The sense that the 84-year-old Feinstein might be getting a bit too old, combined with long-simmering lefty hostility to her for being insufficiently progressive, helped draw one of California’s rising Democratic stars, State Senate Majority Leader Kevin de León, into a challenge to the incumbent.
A new PPIC poll indicates that Feinstein’s doing pretty well, leading de León by a robust 46 percent to 17 percent margin among likely voters, with significant leads among virtually every subgroup.
Of perhaps even greater significance, there were no Republican Senate candidates with sufficiently viable campaigns for PPIC to even include them in the poll. With less than a month left before the candidate filing deadline for the June 5 nonpartisan primary, that almost certainly means that for the second election year in a row, Republicans won’t have a candidate for the U.S. Senate in the November general election (under the top-two system, the top two finishers, regardless of party or percentage, advance to the general election).
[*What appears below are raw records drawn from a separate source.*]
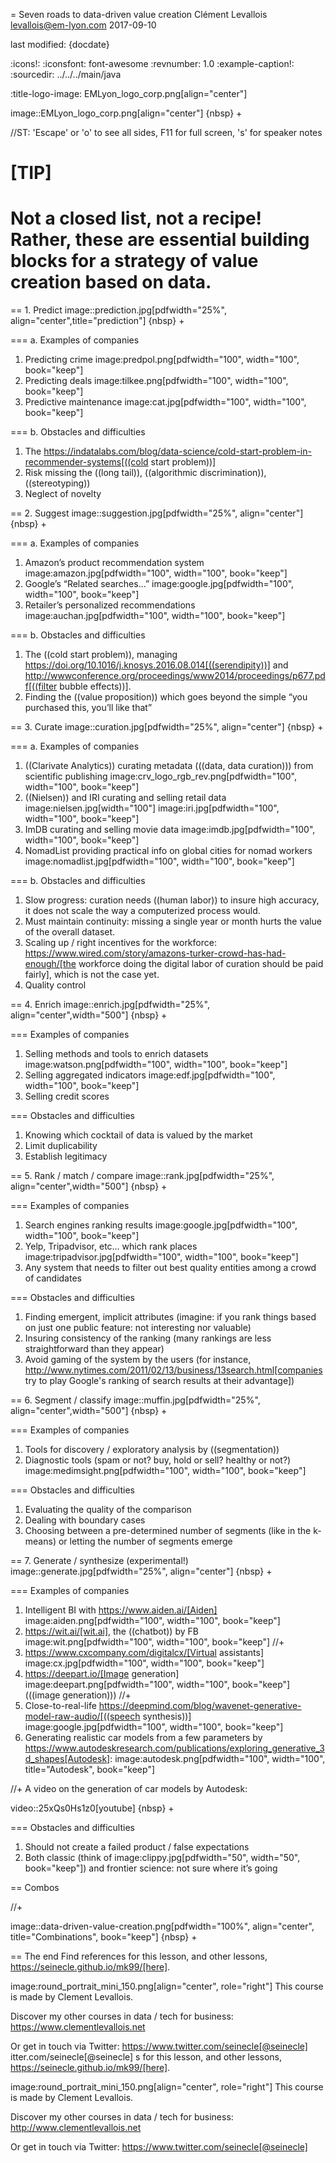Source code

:= Seven roads to data-driven value creation
Clément Levallois <levallois@em-lyon.com>
2017-09-10

last modified: {docdate}

:icons!:
:iconsfont:   font-awesome
:revnumber: 1.0
:example-caption!:
:sourcedir: ../../../main/java

:title-logo-image: EMLyon_logo_corp.png[align="center"]

image::EMLyon_logo_corp.png[align="center"]
{nbsp} +

//ST: 'Escape' or 'o' to see all sides, F11 for full screen, 's' for speaker notes

[TIP]
====
Not a closed list, not a recipe!
Rather, these are essential building blocks for a strategy of value creation based on data.
====

== 1. Predict
image::prediction.jpg[pdfwidth="25%", align="center",title="prediction"]
{nbsp} +

=== a. Examples of companies
1. Predicting crime image:predpol.png[pdfwidth="100", width="100", book="keep"]
2. Predicting deals image:tilkee.png[pdfwidth="100", width="100", book="keep"]
3. Predictive maintenance image:cat.jpg[pdfwidth="100", width="100", book="keep"]

=== b. Obstacles and difficulties
1. The https://indatalabs.com/blog/data-science/cold-start-problem-in-recommender-systems[((cold start problem))]
2. Risk missing the ((long tail)), ((algorithmic discrimination)), ((stereotyping))
3. Neglect of novelty

== 2. Suggest
image::suggestion.jpg[pdfwidth="25%", align="center"]
{nbsp} +

=== a. Examples of companies
1. Amazon’s product recommendation system image:amazon.jpg[pdfwidth="100", width="100", book="keep"]
2. Google’s “Related searches…” image:google.jpg[pdfwidth="100", width="100", book="keep"]
3. Retailer’s personalized recommendations image:auchan.jpg[pdfwidth="100", width="100", book="keep"]

=== b. Obstacles and difficulties
1. The ((cold start problem)), managing https://doi.org/10.1016/j.knosys.2016.08.014[((serendipity))] and http://wwwconference.org/proceedings/www2014/proceedings/p677.pdf[((filter bubble effects))].
2. Finding the ((value proposition)) which goes beyond the simple “you purchased this, you’ll like that”

== 3. Curate
image::curation.jpg[pdfwidth="25%", align="center"]
{nbsp} +

=== a. Examples of companies
1. ((Clarivate Analytics)) curating metadata (((data, data curation))) from scientific publishing image:crv_logo_rgb_rev.png[pdfwidth="100", width="100", book="keep"]
2. ((Nielsen)) and IRI curating and selling retail data image:nielsen.jpg[width="100"] image:iri.jpg[pdfwidth="100", width="100", book="keep"]
3. ImDB curating and selling movie data image:imdb.jpg[pdfwidth="100", width="100", book="keep"]
4. NomadList providing practical info on global cities for nomad workers image:nomadlist.jpg[pdfwidth="100", width="100", book="keep"]

=== b. Obstacles and difficulties
1. Slow progress: curation needs ((human labor)) to insure high accuracy, it does not scale the way a computerized process would.
2. Must maintain continuity: missing a single year or month hurts the value of the overall dataset.
3. Scaling up / right incentives for the workforce: https://www.wired.com/story/amazons-turker-crowd-has-had-enough/[the workforce doing the digital labor of curation should be paid fairly], which is not the case yet.
4. Quality control


== 4. Enrich
image::enrich.jpg[pdfwidth="25%", align="center",width="500"]
{nbsp} +

=== Examples of companies
1. Selling methods and tools to enrich datasets image:watson.png[pdfwidth="100", width="100", book="keep"]
2. Selling aggregated indicators image:edf.jpg[pdfwidth="100", width="100", book="keep"]
3. Selling credit scores

=== Obstacles and difficulties
1. Knowing which cocktail of data is valued by the market
2. Limit duplicability
3. Establish legitimacy

== 5. Rank / match / compare
image::rank.jpg[pdfwidth="25%", align="center",width="500"]
{nbsp} +

=== Examples of companies
1. Search engines ranking results image:google.jpg[pdfwidth="100", width="100", book="keep"]
2. Yelp, Tripadvisor, etc… which rank places image:tripadvisor.jpg[pdfwidth="100", width="100", book="keep"]
3. Any system that needs to filter out best quality entities among a crowd of candidates

=== Obstacles and difficulties
1. Finding emergent, implicit attributes (imagine: if you rank things based on just one public feature: not interesting nor valuable)
2. Insuring consistency of the ranking (many rankings are less straightforward than they appear)
3. Avoid gaming of the system by the users (for instance, http://www.nytimes.com/2011/02/13/business/13search.html[companies try to play Google's ranking of search results at their advantage])

== 6. Segment / classify
image::muffin.jpg[pdfwidth="25%", align="center",width="500"]
{nbsp} +

=== Examples of companies
1. Tools for discovery / exploratory analysis by ((segmentation))
2. Diagnostic tools (spam or not? buy, hold or sell? healthy or not?) image:medimsight.png[pdfwidth="100", width="100", book="keep"]

=== Obstacles and difficulties
1. Evaluating the quality of the comparison
2. Dealing with boundary cases
3. Choosing between a pre-determined number of segments (like in the k-means) or letting the number of segments emerge

== 7. Generate / synthesize (experimental!)
image::generate.jpg[pdfwidth="25%", align="center"]
{nbsp} +

=== Examples of companies
1. Intelligent BI with https://www.aiden.ai/[Aiden] image:aiden.png[pdfwidth="100", width="100", book="keep"]
2. https://wit.ai/[wit.ai], the ((chatbot)) by FB image:wit.png[pdfwidth="100", width="100", book="keep"]
//+
3. https://www.cxcompany.com/digitalcx/[Virtual assistants] image:cx.jpg[pdfwidth="100", width="100", book="keep"]
4. https://deepart.io/[Image generation] image:deepart.png[pdfwidth="100", width="100", book="keep"] (((image generation)))
//+
5. Close-to-real-life https://deepmind.com/blog/wavenet-generative-model-raw-audio/[((speech synthesis))] image:google.jpg[pdfwidth="100", width="100", book="keep"]
6. Generating realistic car models from a few parameters by https://www.autodeskresearch.com/publications/exploring_generative_3d_shapes[Autodesk]: image:autodesk.png[pdfwidth="100", width="100", title="Autodesk", book="keep"]

//+
A video on the generation of car models by Autodesk:

video::25xQs0Hs1z0[youtube]
{nbsp} +

=== Obstacles and difficulties
1. Should not create a failed product / false expectations
2. Both classic (think of image:clippy.jpg[pdfwidth="50", width="50", book="keep"]) and frontier science: not sure where it’s going

== Combos

//+

image::data-driven-value-creation.png[pdfwidth="100%", align="center", title="Combinations", book="keep"]
{nbsp} +


== The end
Find references for this lesson, and other lessons, https://seinecle.github.io/mk99/[here].

image:round_portrait_mini_150.png[align="center", role="right"]
This course is made by Clement Levallois.

Discover my other courses in data / tech for business: https://www.clementlevallois.net

Or get in touch via Twitter: https://www.twitter.com/seinecle[@seinecle]
itter.com/seinecle[@seinecle]
s for this lesson, and other lessons, https://seinecle.github.io/mk99/[here].

image:round_portrait_mini_150.png[align="center", role="right"]
This course is made by Clement Levallois.

Discover my other courses in data / tech for business: http://www.clementlevallois.net

Or get in touch via Twitter: https://www.twitter.com/seinecle[@seinecle]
And while California Republicans do have three candidates for governor this year, that could be two too many for the party to place someone in the general election. The new PPIC poll shows Democrats Gavin Newsom (the lieutenant governor and retiring Governor Jerry Brown’s heir apparent) and Antonio Villaraigosa (former mayor of Los Angeles) dominating a large field with 23 percent and 21 percent, respectively. The top-performing Republican, state legislator Travis Allen, is at 8 percent, and it’s not entirely clear his candidacy will survive recently disclosed allegations of sexual harassment in 2013. The other two Republicans in the race hold a combined 10 percent of the vote.
And while Kevin de León, with a virtually assured general election slot, can console himself with the fact that he will have nine months to make a race of it against Feinstein, it’s soon or never for GOP candidates, actual or potential.
If, as appears likely, there are no Republicans at the top of the ballot for the Senate and gubernatorial races in November, it could have a baleful effect on GOP turnout. And that could be a real problem for Republicans trying to hold onto six endangered U.S. House seats.